All this raises the ante for anyone who would insist that human life is meaningful in a way that is more ultimate than an opportunity to grab what pleasures we can before the boredom sets in. Meaning of this deeper sort requires human beings to have an amphibious life which exists now embryonically in time but only to develop its abilities to live outside of it. Failing to develop these abilities doesn’t lead to annihilation but to exactly the sort of “heaven” that is either immediately or eventually some ring of hell.

 

4 Comments

  1. David said,

    February 14, 2017 at 11:14 am

    (His idea of heaven sounds like Star Trek Voyager’s description of the Q Continuum.)

    There are so many ways that the pop-description fails, and you’ve pointed out an important one. Another one that immediately comes to mind is this idea that the joy of heaven is found in a comfortable habitat, instead of being with God — the source of life, joy etc. It’s harder to imagine becoming bored with a truly loving relationship.

    As a child I remember asking if we will get bored in heaven with infinite time. My father asked me how would you get bored with an infinite God?

    But more than that, of all the things we are asked to take on faith, it seems quite easy to believe that “boredom” only applies to this cursed life.

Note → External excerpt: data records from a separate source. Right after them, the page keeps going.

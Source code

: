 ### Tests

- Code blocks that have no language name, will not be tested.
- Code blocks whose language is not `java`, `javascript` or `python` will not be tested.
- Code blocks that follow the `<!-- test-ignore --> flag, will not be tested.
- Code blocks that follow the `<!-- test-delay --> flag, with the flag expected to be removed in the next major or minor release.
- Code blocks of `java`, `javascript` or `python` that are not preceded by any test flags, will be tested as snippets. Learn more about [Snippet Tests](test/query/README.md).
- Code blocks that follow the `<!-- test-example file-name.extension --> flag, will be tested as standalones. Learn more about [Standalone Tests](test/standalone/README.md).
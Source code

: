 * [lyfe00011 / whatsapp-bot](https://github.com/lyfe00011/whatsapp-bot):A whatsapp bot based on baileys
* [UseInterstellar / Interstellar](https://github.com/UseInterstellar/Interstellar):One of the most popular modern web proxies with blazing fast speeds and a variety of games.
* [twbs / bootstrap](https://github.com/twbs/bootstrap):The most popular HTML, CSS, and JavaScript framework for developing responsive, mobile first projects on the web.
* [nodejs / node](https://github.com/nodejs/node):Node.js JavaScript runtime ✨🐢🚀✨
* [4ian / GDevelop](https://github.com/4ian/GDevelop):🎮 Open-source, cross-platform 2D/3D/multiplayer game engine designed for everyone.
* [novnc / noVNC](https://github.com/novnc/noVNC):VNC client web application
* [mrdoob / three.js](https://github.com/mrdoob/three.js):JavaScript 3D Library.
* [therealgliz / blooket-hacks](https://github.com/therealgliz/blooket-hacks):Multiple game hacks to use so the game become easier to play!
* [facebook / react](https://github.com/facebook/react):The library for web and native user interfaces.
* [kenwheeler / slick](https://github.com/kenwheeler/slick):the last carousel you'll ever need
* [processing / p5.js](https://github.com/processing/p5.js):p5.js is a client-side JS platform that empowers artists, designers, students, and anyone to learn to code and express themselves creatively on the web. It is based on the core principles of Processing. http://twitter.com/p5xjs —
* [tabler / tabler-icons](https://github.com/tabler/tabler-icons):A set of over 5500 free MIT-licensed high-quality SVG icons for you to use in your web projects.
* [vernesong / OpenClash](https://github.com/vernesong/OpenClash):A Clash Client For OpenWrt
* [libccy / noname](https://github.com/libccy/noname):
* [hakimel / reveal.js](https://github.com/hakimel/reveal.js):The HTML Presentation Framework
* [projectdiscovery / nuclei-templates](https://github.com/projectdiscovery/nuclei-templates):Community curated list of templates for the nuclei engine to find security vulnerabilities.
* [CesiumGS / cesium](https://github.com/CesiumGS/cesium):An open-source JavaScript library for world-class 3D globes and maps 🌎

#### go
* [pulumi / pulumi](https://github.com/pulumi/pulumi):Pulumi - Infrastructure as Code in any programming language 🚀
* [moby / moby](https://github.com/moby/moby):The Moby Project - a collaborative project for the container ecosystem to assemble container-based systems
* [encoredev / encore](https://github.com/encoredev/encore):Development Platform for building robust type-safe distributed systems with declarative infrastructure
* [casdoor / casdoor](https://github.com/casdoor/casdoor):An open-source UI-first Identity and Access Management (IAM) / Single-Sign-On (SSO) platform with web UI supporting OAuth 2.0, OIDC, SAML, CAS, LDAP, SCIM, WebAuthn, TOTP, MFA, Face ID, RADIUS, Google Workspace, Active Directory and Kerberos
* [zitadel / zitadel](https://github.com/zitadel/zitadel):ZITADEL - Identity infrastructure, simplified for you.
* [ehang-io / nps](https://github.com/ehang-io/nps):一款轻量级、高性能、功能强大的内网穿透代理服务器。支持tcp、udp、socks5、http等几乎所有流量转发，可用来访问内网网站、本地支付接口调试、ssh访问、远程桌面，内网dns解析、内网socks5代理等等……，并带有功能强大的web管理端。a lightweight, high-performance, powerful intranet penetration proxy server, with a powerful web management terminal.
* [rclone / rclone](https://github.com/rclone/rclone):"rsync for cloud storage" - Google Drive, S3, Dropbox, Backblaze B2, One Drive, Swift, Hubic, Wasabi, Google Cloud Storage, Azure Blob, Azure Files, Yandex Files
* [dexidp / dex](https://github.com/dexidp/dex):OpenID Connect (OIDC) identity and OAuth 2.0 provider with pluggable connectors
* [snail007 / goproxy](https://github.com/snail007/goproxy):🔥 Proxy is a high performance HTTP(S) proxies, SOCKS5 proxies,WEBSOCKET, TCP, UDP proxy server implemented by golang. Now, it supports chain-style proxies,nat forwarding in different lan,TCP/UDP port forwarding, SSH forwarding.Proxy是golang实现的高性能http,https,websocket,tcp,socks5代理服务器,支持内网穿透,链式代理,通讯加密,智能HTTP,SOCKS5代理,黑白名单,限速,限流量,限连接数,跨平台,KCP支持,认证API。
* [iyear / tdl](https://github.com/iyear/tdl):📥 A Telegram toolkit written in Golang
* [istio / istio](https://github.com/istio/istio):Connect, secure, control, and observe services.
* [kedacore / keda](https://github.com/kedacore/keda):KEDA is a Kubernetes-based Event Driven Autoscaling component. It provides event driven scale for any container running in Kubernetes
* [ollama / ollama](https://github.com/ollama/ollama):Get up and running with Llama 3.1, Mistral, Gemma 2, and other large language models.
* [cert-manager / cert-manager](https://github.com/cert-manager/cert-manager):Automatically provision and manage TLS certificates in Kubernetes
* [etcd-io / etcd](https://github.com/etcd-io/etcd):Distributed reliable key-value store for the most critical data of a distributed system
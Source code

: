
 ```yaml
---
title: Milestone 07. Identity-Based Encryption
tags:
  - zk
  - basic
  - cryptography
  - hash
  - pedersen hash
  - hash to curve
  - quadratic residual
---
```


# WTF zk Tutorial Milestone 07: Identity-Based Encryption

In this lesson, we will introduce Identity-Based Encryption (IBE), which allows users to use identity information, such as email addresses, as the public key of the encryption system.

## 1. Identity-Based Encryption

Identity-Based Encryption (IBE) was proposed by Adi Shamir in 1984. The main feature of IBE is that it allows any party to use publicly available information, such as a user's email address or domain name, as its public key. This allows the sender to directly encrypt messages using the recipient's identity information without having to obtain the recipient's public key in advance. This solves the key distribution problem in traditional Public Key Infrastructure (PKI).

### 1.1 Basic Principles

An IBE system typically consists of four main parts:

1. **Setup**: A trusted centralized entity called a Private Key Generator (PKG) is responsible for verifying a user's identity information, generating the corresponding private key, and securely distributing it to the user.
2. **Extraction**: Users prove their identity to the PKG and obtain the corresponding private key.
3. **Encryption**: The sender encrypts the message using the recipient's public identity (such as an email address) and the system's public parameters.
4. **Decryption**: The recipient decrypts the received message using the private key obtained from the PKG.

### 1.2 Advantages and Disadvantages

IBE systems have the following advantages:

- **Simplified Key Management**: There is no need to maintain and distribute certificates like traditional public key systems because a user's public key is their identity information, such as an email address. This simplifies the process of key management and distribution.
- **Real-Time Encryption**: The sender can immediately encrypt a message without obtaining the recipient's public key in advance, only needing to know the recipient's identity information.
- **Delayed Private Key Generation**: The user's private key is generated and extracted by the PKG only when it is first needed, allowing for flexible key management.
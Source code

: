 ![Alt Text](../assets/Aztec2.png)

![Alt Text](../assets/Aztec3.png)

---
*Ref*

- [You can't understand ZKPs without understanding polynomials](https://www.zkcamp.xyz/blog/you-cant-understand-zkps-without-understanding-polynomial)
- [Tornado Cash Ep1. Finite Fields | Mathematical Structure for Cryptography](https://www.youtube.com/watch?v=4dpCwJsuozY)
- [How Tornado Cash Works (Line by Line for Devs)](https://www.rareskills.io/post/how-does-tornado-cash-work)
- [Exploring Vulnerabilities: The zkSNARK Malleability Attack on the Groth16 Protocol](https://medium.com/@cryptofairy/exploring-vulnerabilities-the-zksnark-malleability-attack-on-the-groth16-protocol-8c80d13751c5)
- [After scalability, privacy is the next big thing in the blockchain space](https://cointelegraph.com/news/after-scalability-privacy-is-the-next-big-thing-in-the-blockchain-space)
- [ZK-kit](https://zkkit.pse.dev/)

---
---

  2. February 14, 2017 at 3:21 pm

    My first thought is that it would be an absolutely and infinitely perfect being which one enjoying beatitude would be contemplating, not something finite in all respects as is the case for the “refined pleasures of perfecting and exercising a skill” as well as the “lower hedonistic pleasures.”

  3. theofloinn said,

    February 14, 2017 at 4:01 pm

    Then, too, eternity is not infinite time. As a friend of mine put it recently: “When we talk of the fall of Satan and a battle in Heaven, we are speaking about events that take place (if that’s a meaningful way to say it) in eternity – they are not something that happened in the past. Satan is falling now, has fallen in the past, will continue to fall in the future – that’s how events in eternity necessarily look to us living in time.”

    Carroll imagines eternity as an endless succession of days. But it would be better to conceive of eternity, since imagination has its limits, as an endless now.

    • February 15, 2017 at 7:55 pm

      Understanding how enduring events, like a fall or a battle, with distinct points of departure and arrival and the duration in between, can be in eternity would be wonderful.